> [Exercise brief] From the data below, please reproduce exactly everything from the line that contains "2. [Task 2 - Page" down to the line that contains "## Task 1 - Calculator", with both ends included.

> [Record set]
___

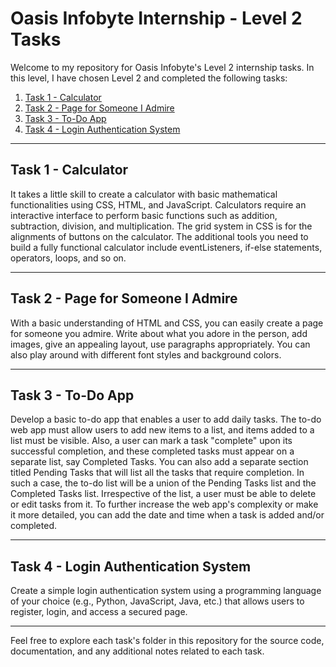 # Oasis Infobyte Internship - Level 2 Tasks

Welcome to my repository for Oasis Infobyte's Level 2 internship tasks. In this level, I have chosen Level 2 and completed the following tasks:

1. [Task 1 - Calculator](https://github.com/Yasvi-Chokhawala/OIBSIP/tree/main/Level%202/oibsip_taskno_1)
2. [Task 2 - Page for Someone I Admire](https://github.com/Yasvi-Chokhawala/OIBSIP/tree/main/Level%202/oibsip_taskno_2)
3. [Task 3 - To-Do App](https://github.com/Yasvi-Chokhawala/OIBSIP/tree/main/Level%202/oibsip_taskno_3)
4. [Task 4 - Login Authentication System](https://github.com/Yasvi-Chokhawala/OIBSIP/tree/main/Level%202/oibsip_taskno_4)

---

## Task 1 - Calculator

It takes a little skill to create a calculator with basic mathematical functionalities using CSS, HTML, and JavaScript. Calculators require an interactive interface to perform basic functions such as addition, subtraction, division, and multiplication. The grid system in CSS is for the alignments of buttons on the calculator. The additional tools you need to build a fully functional calculator include eventListeners, if-else statements, operators, loops, and so on.

---

## Task 2 - Page for Someone I Admire

With a basic understanding of HTML and CSS, you can easily create a page for someone you admire. Write about what you adore in the person, add images, give an appealing layout, use paragraphs appropriately. You can also play around with different font styles and background colors.

---

## Task 3 - To-Do App

Develop a basic to-do app that enables a user to add daily tasks. The to-do web app must allow users to add new items to a list, and items added to a list must be visible. Also, a user can mark a task "complete" upon its successful completion, and these completed tasks must appear on a separate list, say Completed Tasks. You can also add a separate section titled Pending Tasks that will list all the tasks that require completion. In such a case, the to-do list will be a union of the Pending Tasks list and the Completed Tasks list. Irrespective of the list, a user must be able to delete or edit tasks from it. To further increase the web app's complexity or make it more detailed, you can add the date and time when a task is added and/or completed.

---

## Task 4 - Login Authentication System

Create a simple login authentication system using a programming language of your choice (e.g., Python, JavaScript, Java, etc.) that allows users to register, login, and access a secured page.

---

Feel free to explore each task's folder in this repository for the source code, documentation, and any additional notes related to each task.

___

> [Task answer]
2. [Task 2 - Page for Someone I Admire](https://github.com/Yasvi-Chokhawala/OIBSIP/tree/main/Level%202/oibsip_taskno_2)
3. [Task 3 - To-Do App](https://github.com/Yasvi-Chokhawala/OIBSIP/tree/main/Level%202/oibsip_taskno_3)
4. [Task 4 - Login Authentication System](https://github.com/Yasvi-Chokhawala/OIBSIP/tree/main/Level%202/oibsip_taskno_4)

---

## Task 1 - Calculator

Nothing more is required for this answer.